There is an open PR https://github.com/dhlab-basel/Knora/pull/1379 that unifies the handling of fulltext search for v1 and v2.
So far, a fulltext search has been preprocessed before it was executed by the triplestore. I have added this preprocessing because most people would expect search terms to be combined with a logical AND, while Lucene’s default is a logical OR.
Now I am wondering if this preprocessing is a good approach. It is still very basic and doesn’t handle cases correctly in which people search for words that have a special meaning in Lucene. In the PR, I have started to make it more powerful using a regex. But I think this will get very complex while the benefits seem quite limited.

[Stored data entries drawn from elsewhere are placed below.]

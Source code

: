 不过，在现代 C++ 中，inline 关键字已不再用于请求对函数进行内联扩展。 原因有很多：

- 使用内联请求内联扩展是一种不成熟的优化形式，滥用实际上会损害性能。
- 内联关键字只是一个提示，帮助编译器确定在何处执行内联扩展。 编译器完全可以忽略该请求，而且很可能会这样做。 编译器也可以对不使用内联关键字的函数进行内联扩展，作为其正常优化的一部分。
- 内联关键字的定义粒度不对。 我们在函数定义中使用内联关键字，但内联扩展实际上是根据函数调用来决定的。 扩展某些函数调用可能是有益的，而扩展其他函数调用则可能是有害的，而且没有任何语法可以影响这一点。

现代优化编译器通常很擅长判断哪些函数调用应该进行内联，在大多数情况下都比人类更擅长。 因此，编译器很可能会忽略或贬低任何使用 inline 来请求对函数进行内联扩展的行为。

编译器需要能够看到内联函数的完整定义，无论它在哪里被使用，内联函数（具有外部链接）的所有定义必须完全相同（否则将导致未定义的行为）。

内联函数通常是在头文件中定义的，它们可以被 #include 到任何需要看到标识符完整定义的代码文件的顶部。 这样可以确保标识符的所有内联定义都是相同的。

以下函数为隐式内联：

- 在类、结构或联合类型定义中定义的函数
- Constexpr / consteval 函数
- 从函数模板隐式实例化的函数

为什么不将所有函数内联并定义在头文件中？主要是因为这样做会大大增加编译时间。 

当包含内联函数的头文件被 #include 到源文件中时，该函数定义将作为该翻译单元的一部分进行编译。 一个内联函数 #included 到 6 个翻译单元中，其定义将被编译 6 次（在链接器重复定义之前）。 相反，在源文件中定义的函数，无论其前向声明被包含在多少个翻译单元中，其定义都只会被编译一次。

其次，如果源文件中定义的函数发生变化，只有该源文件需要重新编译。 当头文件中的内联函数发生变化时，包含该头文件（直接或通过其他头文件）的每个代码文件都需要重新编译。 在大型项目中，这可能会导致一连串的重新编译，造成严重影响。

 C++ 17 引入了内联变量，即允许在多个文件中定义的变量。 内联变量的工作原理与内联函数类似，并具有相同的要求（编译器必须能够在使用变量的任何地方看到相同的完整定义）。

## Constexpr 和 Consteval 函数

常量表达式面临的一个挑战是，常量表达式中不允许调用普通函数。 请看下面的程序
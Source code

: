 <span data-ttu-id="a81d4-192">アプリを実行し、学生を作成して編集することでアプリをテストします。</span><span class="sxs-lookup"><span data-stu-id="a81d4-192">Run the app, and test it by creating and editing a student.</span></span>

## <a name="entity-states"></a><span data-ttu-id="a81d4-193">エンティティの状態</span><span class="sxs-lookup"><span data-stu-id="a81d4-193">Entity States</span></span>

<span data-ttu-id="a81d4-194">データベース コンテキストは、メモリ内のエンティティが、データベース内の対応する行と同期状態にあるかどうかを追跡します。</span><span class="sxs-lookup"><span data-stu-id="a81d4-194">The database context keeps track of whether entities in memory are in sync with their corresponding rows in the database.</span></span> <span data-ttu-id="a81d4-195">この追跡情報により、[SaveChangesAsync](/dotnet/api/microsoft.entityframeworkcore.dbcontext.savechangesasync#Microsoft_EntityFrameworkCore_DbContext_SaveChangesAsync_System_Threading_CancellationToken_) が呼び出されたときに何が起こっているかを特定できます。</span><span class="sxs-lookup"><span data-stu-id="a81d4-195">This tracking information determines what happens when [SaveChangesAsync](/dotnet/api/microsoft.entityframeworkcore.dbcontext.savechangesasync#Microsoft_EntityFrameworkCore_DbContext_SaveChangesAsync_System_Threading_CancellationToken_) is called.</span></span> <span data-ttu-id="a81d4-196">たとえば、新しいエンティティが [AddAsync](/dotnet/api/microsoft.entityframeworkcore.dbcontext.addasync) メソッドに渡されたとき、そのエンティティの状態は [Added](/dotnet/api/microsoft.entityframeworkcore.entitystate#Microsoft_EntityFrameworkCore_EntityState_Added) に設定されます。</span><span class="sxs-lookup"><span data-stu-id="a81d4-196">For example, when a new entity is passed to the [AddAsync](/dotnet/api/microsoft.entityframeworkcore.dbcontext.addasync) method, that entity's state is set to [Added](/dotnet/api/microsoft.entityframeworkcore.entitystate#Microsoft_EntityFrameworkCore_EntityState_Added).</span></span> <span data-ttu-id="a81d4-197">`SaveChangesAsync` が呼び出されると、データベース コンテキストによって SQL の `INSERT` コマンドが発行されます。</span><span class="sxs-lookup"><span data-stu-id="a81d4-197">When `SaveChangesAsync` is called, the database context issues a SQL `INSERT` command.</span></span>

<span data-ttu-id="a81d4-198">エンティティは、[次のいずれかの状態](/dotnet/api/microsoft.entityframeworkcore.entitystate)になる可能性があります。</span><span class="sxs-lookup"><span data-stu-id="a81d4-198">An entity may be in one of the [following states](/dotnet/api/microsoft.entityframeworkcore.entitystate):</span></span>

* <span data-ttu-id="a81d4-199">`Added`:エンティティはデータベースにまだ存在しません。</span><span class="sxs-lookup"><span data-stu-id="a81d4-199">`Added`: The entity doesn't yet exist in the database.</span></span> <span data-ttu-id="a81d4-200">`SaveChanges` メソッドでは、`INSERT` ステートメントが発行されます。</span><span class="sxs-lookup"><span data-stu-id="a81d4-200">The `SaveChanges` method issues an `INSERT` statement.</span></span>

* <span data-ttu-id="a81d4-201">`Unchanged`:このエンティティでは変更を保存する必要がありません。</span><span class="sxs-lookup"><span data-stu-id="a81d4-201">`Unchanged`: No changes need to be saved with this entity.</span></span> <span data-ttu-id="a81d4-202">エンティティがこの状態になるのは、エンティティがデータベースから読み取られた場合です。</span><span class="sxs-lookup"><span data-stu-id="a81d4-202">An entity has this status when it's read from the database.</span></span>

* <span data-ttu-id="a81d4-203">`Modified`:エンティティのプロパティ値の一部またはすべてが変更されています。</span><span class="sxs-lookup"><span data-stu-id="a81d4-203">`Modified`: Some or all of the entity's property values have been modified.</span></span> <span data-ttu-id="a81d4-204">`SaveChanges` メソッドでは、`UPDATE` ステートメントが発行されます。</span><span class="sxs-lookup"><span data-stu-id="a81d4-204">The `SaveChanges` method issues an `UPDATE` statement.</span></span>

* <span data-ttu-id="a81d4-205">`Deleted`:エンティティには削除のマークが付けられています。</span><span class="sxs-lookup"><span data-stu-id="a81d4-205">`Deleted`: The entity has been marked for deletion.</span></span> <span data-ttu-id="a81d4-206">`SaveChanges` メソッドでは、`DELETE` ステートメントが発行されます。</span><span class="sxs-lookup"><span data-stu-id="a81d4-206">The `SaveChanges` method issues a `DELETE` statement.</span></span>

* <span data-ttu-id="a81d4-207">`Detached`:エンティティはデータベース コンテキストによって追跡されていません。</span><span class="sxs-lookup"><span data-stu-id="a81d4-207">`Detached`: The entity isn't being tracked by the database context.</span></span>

I am rather inclined to let people use the Lucene syntax directly. I need to document this in the Knora docs and in the GUI. In the GUI, some examples have to be provided, too. For instance:
- search for texts that contain Leonhard and Euler: Leonhard AND Euler, alternatively: +Leonhard +Euler
- search for an exact match of Leonhard Euler: “Leonhard Euler”
I think preprocessing makes still sense for the “search as you type” cases, when searching for linked resources in their labels (when adding a link or when doing an extended search for a linked resource in the GUI).
Please let me know about your opinion.
If necessary, the GUI could provide some preprocessing for the fulltext search. https://www.google.com/advanced_search does it that way. There is a text input field “any of these words:” and then those terms get combined with an OR, resulting in “Leonhard OR Euler”.
So the Knora-ui fulltext search could offer different search modes with examples.